Nothing beyond the line containing "219.100.37.211:Japan: [ovpn config](vpn/219_100_37_211.ovpn)" is to be printed; print exactly each line from the start of the records below through that line, leaving out pictures.

§ Record extracts
========================================

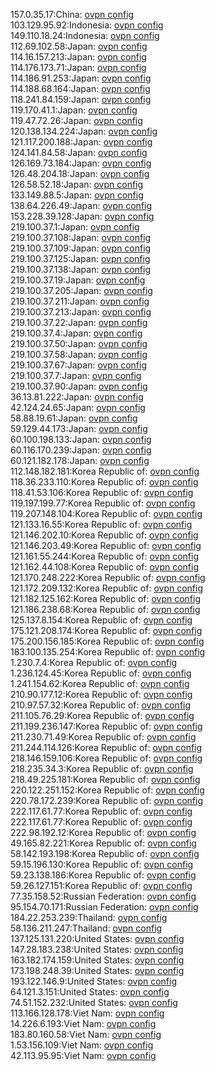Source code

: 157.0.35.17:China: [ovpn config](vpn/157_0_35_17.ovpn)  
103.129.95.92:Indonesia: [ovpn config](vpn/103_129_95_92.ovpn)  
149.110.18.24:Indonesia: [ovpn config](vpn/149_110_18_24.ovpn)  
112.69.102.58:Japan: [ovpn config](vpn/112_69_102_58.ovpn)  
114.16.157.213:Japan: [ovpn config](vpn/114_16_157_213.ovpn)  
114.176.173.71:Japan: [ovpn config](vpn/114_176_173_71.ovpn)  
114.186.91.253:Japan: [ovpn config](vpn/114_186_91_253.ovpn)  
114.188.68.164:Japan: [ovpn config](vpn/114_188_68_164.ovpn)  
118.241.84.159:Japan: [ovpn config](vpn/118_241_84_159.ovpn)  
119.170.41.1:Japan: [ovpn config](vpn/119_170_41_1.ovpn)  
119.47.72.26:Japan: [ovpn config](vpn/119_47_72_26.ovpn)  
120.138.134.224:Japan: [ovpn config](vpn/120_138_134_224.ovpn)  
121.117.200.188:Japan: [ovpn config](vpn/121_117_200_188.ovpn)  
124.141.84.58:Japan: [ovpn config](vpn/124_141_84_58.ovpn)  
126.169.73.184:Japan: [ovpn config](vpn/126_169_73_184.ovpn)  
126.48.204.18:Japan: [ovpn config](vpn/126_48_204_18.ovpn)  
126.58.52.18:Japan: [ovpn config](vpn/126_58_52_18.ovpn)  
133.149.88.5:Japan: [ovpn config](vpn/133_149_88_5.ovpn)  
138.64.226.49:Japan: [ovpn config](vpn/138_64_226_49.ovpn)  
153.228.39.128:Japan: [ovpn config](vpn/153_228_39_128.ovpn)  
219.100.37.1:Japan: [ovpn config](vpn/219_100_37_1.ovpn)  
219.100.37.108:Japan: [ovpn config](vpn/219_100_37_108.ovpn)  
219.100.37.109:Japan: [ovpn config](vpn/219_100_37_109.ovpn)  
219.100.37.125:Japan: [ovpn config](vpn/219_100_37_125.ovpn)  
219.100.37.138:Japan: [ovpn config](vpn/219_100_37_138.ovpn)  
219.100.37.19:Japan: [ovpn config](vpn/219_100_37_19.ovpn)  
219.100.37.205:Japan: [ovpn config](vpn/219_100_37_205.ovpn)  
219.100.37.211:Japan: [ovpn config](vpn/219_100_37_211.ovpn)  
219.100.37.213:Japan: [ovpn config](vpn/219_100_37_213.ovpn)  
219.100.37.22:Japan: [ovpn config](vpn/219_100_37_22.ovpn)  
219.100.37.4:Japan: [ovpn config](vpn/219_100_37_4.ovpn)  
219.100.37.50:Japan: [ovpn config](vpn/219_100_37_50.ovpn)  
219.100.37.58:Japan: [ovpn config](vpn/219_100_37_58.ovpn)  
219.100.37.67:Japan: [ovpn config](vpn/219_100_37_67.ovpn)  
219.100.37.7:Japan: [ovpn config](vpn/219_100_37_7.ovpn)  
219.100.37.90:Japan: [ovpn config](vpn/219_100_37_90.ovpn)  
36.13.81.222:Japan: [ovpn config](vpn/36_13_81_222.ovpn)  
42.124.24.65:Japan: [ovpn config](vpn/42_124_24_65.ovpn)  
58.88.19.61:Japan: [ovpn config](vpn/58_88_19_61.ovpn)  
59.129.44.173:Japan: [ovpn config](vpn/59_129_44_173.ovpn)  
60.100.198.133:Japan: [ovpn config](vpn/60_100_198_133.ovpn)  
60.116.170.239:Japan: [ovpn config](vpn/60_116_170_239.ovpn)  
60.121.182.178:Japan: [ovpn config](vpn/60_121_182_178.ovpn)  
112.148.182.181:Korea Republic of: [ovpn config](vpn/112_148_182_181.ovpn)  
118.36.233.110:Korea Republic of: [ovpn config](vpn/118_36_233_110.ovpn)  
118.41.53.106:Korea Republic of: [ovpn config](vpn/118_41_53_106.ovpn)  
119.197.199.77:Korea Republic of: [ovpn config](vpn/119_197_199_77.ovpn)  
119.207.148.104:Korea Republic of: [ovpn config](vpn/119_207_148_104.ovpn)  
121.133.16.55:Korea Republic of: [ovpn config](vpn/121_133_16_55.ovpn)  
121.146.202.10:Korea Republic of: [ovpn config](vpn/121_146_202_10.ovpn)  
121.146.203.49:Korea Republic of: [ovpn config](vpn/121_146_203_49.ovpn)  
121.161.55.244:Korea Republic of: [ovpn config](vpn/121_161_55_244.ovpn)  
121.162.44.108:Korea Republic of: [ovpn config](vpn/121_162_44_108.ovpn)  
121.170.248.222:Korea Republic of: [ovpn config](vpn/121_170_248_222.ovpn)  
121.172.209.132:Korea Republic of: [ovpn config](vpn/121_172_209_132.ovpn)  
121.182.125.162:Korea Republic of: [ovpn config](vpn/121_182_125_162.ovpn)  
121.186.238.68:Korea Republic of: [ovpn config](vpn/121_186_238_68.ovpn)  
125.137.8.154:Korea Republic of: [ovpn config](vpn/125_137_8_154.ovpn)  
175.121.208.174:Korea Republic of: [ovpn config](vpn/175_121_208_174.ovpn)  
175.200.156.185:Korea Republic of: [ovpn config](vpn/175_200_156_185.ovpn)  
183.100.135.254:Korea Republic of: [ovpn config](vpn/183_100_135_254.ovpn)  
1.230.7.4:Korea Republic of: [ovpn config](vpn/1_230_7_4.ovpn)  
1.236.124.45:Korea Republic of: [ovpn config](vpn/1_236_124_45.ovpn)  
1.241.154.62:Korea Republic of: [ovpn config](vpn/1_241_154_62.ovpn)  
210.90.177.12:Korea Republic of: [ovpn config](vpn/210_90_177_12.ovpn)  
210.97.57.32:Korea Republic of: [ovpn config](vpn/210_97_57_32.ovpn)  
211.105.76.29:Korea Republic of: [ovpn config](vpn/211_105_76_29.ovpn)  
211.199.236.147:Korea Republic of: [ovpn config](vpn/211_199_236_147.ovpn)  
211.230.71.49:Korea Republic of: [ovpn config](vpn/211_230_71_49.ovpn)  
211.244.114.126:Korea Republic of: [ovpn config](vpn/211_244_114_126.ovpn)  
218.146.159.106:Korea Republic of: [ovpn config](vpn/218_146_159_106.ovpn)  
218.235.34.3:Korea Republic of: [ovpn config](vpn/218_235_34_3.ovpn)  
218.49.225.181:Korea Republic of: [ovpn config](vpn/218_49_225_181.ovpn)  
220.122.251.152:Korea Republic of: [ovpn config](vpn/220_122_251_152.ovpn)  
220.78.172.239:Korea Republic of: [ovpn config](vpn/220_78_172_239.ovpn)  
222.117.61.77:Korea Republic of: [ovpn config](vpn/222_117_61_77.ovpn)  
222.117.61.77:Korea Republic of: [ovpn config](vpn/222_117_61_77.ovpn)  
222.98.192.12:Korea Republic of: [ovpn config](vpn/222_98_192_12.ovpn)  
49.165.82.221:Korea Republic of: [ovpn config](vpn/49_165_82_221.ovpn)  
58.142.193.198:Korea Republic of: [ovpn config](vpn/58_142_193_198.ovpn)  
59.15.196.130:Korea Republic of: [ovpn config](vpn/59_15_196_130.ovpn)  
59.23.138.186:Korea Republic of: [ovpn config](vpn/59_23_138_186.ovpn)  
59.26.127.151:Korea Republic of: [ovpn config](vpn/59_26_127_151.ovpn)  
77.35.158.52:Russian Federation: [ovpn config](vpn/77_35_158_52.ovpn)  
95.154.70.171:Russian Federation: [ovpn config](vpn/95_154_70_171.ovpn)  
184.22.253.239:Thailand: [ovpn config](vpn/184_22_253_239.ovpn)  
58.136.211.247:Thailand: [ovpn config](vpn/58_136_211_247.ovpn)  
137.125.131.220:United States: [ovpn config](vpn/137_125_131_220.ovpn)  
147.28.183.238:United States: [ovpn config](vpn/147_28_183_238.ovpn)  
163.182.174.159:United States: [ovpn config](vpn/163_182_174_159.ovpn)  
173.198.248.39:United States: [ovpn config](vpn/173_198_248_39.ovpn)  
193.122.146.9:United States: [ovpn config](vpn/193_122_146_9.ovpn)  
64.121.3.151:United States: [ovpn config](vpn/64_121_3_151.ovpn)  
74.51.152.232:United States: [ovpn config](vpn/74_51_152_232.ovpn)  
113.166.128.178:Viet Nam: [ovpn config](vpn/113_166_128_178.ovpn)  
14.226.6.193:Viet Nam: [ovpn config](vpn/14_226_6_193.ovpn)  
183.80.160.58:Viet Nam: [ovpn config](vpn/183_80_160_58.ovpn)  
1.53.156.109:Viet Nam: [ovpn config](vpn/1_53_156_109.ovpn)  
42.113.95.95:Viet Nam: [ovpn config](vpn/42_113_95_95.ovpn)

========================================

§ Reply to the task
Source code

: 157.0.35.17:China: [ovpn config](vpn/157_0_35_17.ovpn)  
103.129.95.92:Indonesia: [ovpn config](vpn/103_129_95_92.ovpn)  
149.110.18.24:Indonesia: [ovpn config](vpn/149_110_18_24.ovpn)  
112.69.102.58:Japan: [ovpn config](vpn/112_69_102_58.ovpn)  
114.16.157.213:Japan: [ovpn config](vpn/114_16_157_213.ovpn)  
114.176.173.71:Japan: [ovpn config](vpn/114_176_173_71.ovpn)  
114.186.91.253:Japan: [ovpn config](vpn/114_186_91_253.ovpn)  
114.188.68.164:Japan: [ovpn config](vpn/114_188_68_164.ovpn)  
118.241.84.159:Japan: [ovpn config](vpn/118_241_84_159.ovpn)  
119.170.41.1:Japan: [ovpn config](vpn/119_170_41_1.ovpn)  
119.47.72.26:Japan: [ovpn config](vpn/119_47_72_26.ovpn)  
120.138.134.224:Japan: [ovpn config](vpn/120_138_134_224.ovpn)  
121.117.200.188:Japan: [ovpn config](vpn/121_117_200_188.ovpn)  
124.141.84.58:Japan: [ovpn config](vpn/124_141_84_58.ovpn)  
126.169.73.184:Japan: [ovpn config](vpn/126_169_73_184.ovpn)  
126.48.204.18:Japan: [ovpn config](vpn/126_48_204_18.ovpn)  
126.58.52.18:Japan: [ovpn config](vpn/126_58_52_18.ovpn)  
133.149.88.5:Japan: [ovpn config](vpn/133_149_88_5.ovpn)  
138.64.226.49:Japan: [ovpn config](vpn/138_64_226_49.ovpn)  
153.228.39.128:Japan: [ovpn config](vpn/153_228_39_128.ovpn)  
219.100.37.1:Japan: [ovpn config](vpn/219_100_37_1.ovpn)  
219.100.37.108:Japan: [ovpn config](vpn/219_100_37_108.ovpn)  
219.100.37.109:Japan: [ovpn config](vpn/219_100_37_109.ovpn)  
219.100.37.125:Japan: [ovpn config](vpn/219_100_37_125.ovpn)  
219.100.37.138:Japan: [ovpn config](vpn/219_100_37_138.ovpn)  
219.100.37.19:Japan: [ovpn config](vpn/219_100_37_19.ovpn)  
219.100.37.205:Japan: [ovpn config](vpn/219_100_37_205.ovpn)  
219.100.37.211:Japan: [ovpn config](vpn/219_100_37_211.ovpn)  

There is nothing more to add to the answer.